This medication contains 2 medicines: atovaquone and proguanil. It is used to prevent and treat malaria caused by mosquito bites in countries where malaria is common. Malaria parasites can enter the body through these mosquito bites, and then live in body tissues such as red blood cells or the liver. This medication is used to kill the malaria parasites living inside red blood cells and other tissues. In some cases, you may need to take a different medication (such as primaquine) to complete your treatment. Both medications may be needed for a complete cure and to prevent the return of infection (relapse). Atovaquone/proguanil belongs to a class of drugs known as antimalarials.
The United States Centers for Disease Control provide updated guidelines and travel recommendations for the prevention and treatment of malaria in different parts of the world. Discuss the most recent information with your doctor before traveling to areas where malaria occurs.
Read the Patient Information Leaflet if available from your pharmacist before you start taking this medication, and each time you get a refill. If you have any questions regarding the information, consult your doctor or pharmacist.
Take this medication by mouth with food or a milky drink (such as whole milk, milkshake) that contains fat. If you vomit within 1 hour of taking a dose, repeat the dose. If you have persistent vomiting after taking atovaquone/proguanil, contact a doctor right away. You may need another medication to prevent vomiting or a different malaria medication.
Swallow the tablet whole because of its bitter taste. Do not chew. If you have trouble swallowing tablets, this medication may be crushed and mixed with condensed milk. Take the entire mixture right away. Do not save for future use.
Dosage is based on your medical condition, on whether you are preventing or treating the illness, and your response to treatment. Dosage in children is also based on weight.
To prevent illness, take atovaquone/proguanil usually once daily at the same time each day, or as directed by your doctor. Start this medication 1-2 days before you enter the malarious area; continue while in the area and for 7 days after leaving.
If needed, primaquine can be taken for 14 days starting during the last week of treatment with atovaquone/proguanil or starting immediately after you have finished treatment.
To treat malaria, take this medication usually once daily for 3 days. Follow your doctor's instructions.
It is very important to continue taking this medication exactly as prescribed by your doctor. To help you remember, take it at the same time each day for the entire prescribed time.

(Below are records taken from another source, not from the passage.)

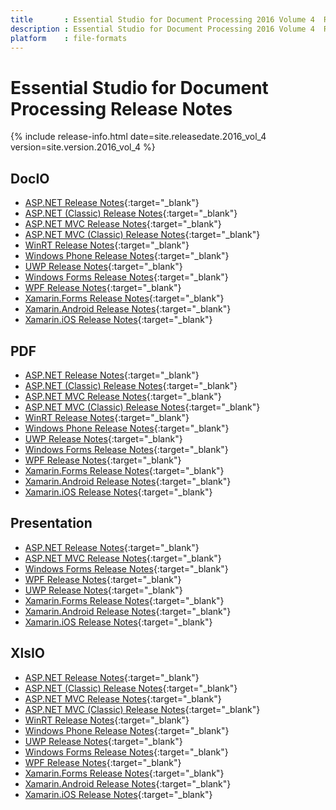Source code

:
 ```yaml
---
title		: Essential Studio for Document Processing 2016 Volume 4  Release Notes
description	: Essential Studio for Document Processing 2016 Volume 4  Release Notes
platform	: file-formats
---
```


# Essential Studio for Document Processing Release Notes

{% include release-info.html date=site.releasedate.2016_vol_4 version=site.version.2016_vol_4 %} 

## DocIO

* [ASP.NET Release Notes](/aspnet/release-notes/v14.4.0.15#docio){:target="_blank"}
* [ASP.NET (Classic) Release Notes](/aspnet-classic/release-notes/v14.4.0.15#docio){:target="_blank"}
* [ASP.NET MVC Release Notes](/aspnetmvc/release-notes/v14.4.0.15#docio){:target="_blank"}
* [ASP.NET MVC (Classic) Release Notes](/aspnetmvc-classic/release-notes/v14.4.0.15#docio){:target="_blank"}
* [WinRT Release Notes](/winrt/release-notes/v14.4.0.15#docio){:target="_blank"}
* [Windows Phone Release Notes](/wp8/release-notes/wp-winrt/v14.4.0.15#docio){:target="_blank"}
* [UWP Release Notes](/uwp/release-notes/v14.4.0.15#docio){:target="_blank"}
* [Windows Forms Release Notes](/windowsforms/release-notes/v14.4.0.15#docio){:target="_blank"}
* [WPF Release Notes](/wpf/release-notes/v14.4.0.15#docio){:target="_blank"}
* [Xamarin.Forms Release Notes](/xamarin/release-notes/v14.4.0.15#docio){:target="_blank"}
* [Xamarin.Android Release Notes](/xamarin-android/release-notes/v14.4.0.15#docio){:target="_blank"}
* [Xamarin.iOS Release Notes](/xamarin-ios/release-notes/v14.4.0.15#docio){:target="_blank"}

## PDF

* [ASP.NET Release Notes](/aspnet/release-notes/v14.4.0.15#pdf){:target="_blank"}
* [ASP.NET (Classic) Release Notes](/aspnet-classic/release-notes/v14.4.0.15#pdf){:target="_blank"}
* [ASP.NET MVC Release Notes](/aspnetmvc/release-notes/v14.4.0.15#pdf){:target="_blank"}
* [ASP.NET MVC (Classic) Release Notes](/aspnetmvc-classic/release-notes/v14.4.0.15#pdf){:target="_blank"}
* [WinRT Release Notes](/winrt/release-notes/v14.4.0.15#pdf){:target="_blank"}
* [Windows Phone Release Notes](/wp8/release-notes/wp-winrt/v14.4.0.15#pdf){:target="_blank"}
* [UWP Release Notes](/uwp/release-notes/v14.4.0.15#pdf){:target="_blank"}
* [Windows Forms Release Notes](/windowsforms/release-notes/v14.4.0.15#pdf){:target="_blank"}
* [WPF Release Notes](/wpf/release-notes/v14.4.0.15#pdf){:target="_blank"}
* [Xamarin.Forms Release Notes](/xamarin/release-notes/v14.4.0.15#pdf){:target="_blank"}
* [Xamarin.Android Release Notes](/xamarin-android/release-notes/v14.4.0.15#pdf){:target="_blank"}
* [Xamarin.iOS Release Notes](/xamarin-ios/release-notes/v14.4.0.15#pdf){:target="_blank"}

## Presentation

* [ASP.NET Release Notes](/aspnet/release-notes/v14.4.0.15#presentation){:target="_blank"}
* [ASP.NET MVC Release Notes](/aspnetmvc/release-notes/v14.4.0.15#presentation){:target="_blank"}
* [Windows Forms Release Notes](/windowsforms/release-notes/v14.4.0.15#presentation){:target="_blank"}
* [WPF Release Notes](/wpf/release-notes/v14.4.0.15#presentation){:target="_blank"}
* [UWP Release Notes](/uwp/release-notes/v14.4.0.15#presentation){:target="_blank"}
* [Xamarin.Forms Release Notes](/xamarin/release-notes/v14.4.0.15#presentation){:target="_blank"}
* [Xamarin.Android Release Notes](/xamarin-android/release-notes/v14.4.0.15#presentation){:target="_blank"}
* [Xamarin.iOS Release Notes](/xamarin-ios/release-notes/v14.4.0.15#presentation){:target="_blank"}

## XlsIO

* [ASP.NET Release Notes](/aspnet/release-notes/v14.4.0.15#xlsio){:target="_blank"}
* [ASP.NET (Classic) Release Notes](/aspnet-classic/release-notes/v14.4.0.15#xlsio){:target="_blank"}
* [ASP.NET MVC Release Notes](/aspnetmvc/release-notes/v14.4.0.15#xlsio){:target="_blank"}
* [ASP.NET MVC (Classic) Release Notes](/aspnetmvc-classic/release-notes/v14.4.0.15#xlsio){:target="_blank"}
* [WinRT Release Notes](/winrt/release-notes/v14.4.0.15#xlsio){:target="_blank"}
* [Windows Phone Release Notes](/wp8/release-notes/wp-winrt/v14.4.0.15#xlsio){:target="_blank"}
* [UWP Release Notes](/uwp/release-notes/v14.4.0.15#xlsio){:target="_blank"}
* [Windows Forms Release Notes](/windowsforms/release-notes/v14.4.0.15#xlsio){:target="_blank"}
* [WPF Release Notes](/wpf/release-notes/v14.4.0.15#xlsio){:target="_blank"}
* [Xamarin.Forms Release Notes](/xamarin/release-notes/v14.4.0.15#xlsio){:target="_blank"}
* [Xamarin.Android Release Notes](/xamarin-android/release-notes/v14.4.0.15#xlsio){:target="_blank"}
* [Xamarin.iOS Release Notes](/xamarin-ios/release-notes/v14.4.0.15#xlsio){:target="_blank"}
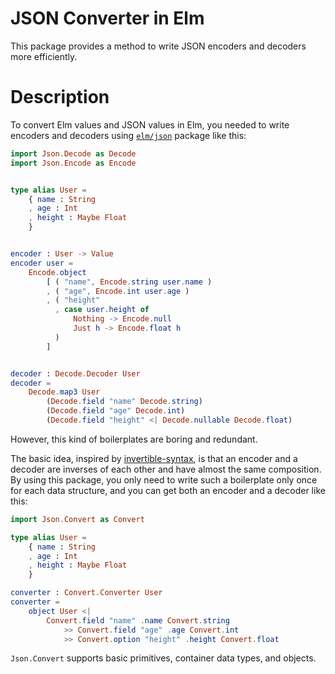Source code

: # JSON Converter in Elm

This package provides a method to write JSON encoders and decoders more efficiently.

# Description

To convert Elm values and JSON values in Elm, you needed to write encoders and decoders using [`elm/json`](https://package.elm-lang.org/packages/elm/json/latest/) package like this:

```elm
import Json.Decode as Decode
import Json.Encode as Encode


type alias User =
    { name : String
    , age : Int
    , height : Maybe Float
    }


encoder : User -> Value
encoder user =
    Encode.object
        [ ( "name", Encode.string user.name )
        , ( "age", Encode.int user.age )
        , ( "height"
          , case user.height of 
              Nothing -> Encode.null
              Just h -> Encode.float h
          )
        ]


decoder : Decode.Decoder User
decoder =
    Decode.map3 User
        (Decode.field "name" Decode.string)
        (Decode.field "age" Decode.int)
        (Decode.field "height" <| Decode.nullable Decode.float)

```
However, this kind of boilerplates are boring and redundant. 

The basic idea, inspired by [invertible-syntax](https://hackage.haskell.org/package/invertible-syntax), is that an encoder and a decoder are inverses of each other and have almost the same composition.
By using this package, you only need to write such a boilerplate only once for each data structure, and you can get both an encoder and a decoder like this:

```elm
import Json.Convert as Convert

type alias User =
    { name : String
    , age : Int
    , height : Maybe Float
    }

converter : Convert.Converter User
converter =
    object User <|
        Convert.field "name" .name Convert.string
            >> Convert.field "age" .age Convert.int
            >> Convert.option "height" .height Convert.float
```

`Json.Convert` supports basic primitives, container data types, and objects.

Do not take more or less of this drug than prescribed. Do not stop taking this drug before completing the full treatment unless directed to do so by your doctor, even if you feel better or do not feel sick. Skipping or changing your dose without approval from your doctor may cause prevention/treatment to be ineffective, cause the amount of parasite to increase, make the infection more difficult to treat (resistant), or worsen side effects.
It is important to prevent mosquito bites (such as by using appropriate insect repellents, wearing clothes that cover most of the body, remaining in air-conditioned or well-screened areas, using mosquito nets and insect-killing sprays). Buy insect repellent before traveling. The most effective insect repellents contain diethyltoluamide (DEET). Ask your doctor or pharmacist to recommend the appropriate strengths of mosquito repellent for you/your children.
No drug treatment is completely effective in preventing malaria. Seek immediate medical attention if you develop symptoms of malaria (such as fever, chills, headache, other flu-like symptoms). Malaria can return, even months after completing this prescription. Quick treatment of malaria infection is needed to prevent serious, possibly fatal, outcomes.
When using atovaquone/proguanil for treatment, tell your doctor if your condition persists or worsens.
See also How to Use section.
Side effects may include nausea, vomiting, abdominal pain, headache, diarrhea, weakness, loss of appetite, and dizziness. If any of these effects persist or worsen, tell your doctor or pharmacist promptly.
Remember that your doctor has prescribed this medication because he or she has judged that the benefit to you is greater than the risk of side effects. Many people using this medication do not have serious side effects.
Tell your doctor right away if any of these rare but very serious side effects occur: signs of serious liver problems (such as persistent/severe nausea and vomiting, abdominal pain, unexplained tiredness, dark urine, yellowing eyes/skin), signs of anemia (such as worsening tiredness, rapid breathing, pale skin/lips/nails, fast heartbeat while resting), signs of severe infection (such as high fever, severe chills, body aches, sore throat).
A very serious allergic reaction to this drug is rare. However, seek immediate medical attention if you notice any symptoms of a serious allergic reaction, including: rash, itching/swelling (especially of the face/tongue/throat), severe dizziness, trouble breathing.
This is not a complete list of possible side effects. If you notice other effects not listed above, contact your doctor or pharmacist.
In the US -
Call your doctor for medical advice about side effects. You may report side effects to FDA at 1-800-FDA-1088 or at www.fda.gov/medwatch.
In Canada - Call your doctor for medical advice about side effects. You may report side effects to Health Canada at 1-866-234-2345.
Before taking atovaquone/proguanil, tell your doctor or pharmacist if you are allergic to either atovaquone or proguanil; or if you have any other allergies. This product may contain inactive ingredients, which can cause allergic reactions or other problems. Talk to your pharmacist for more details.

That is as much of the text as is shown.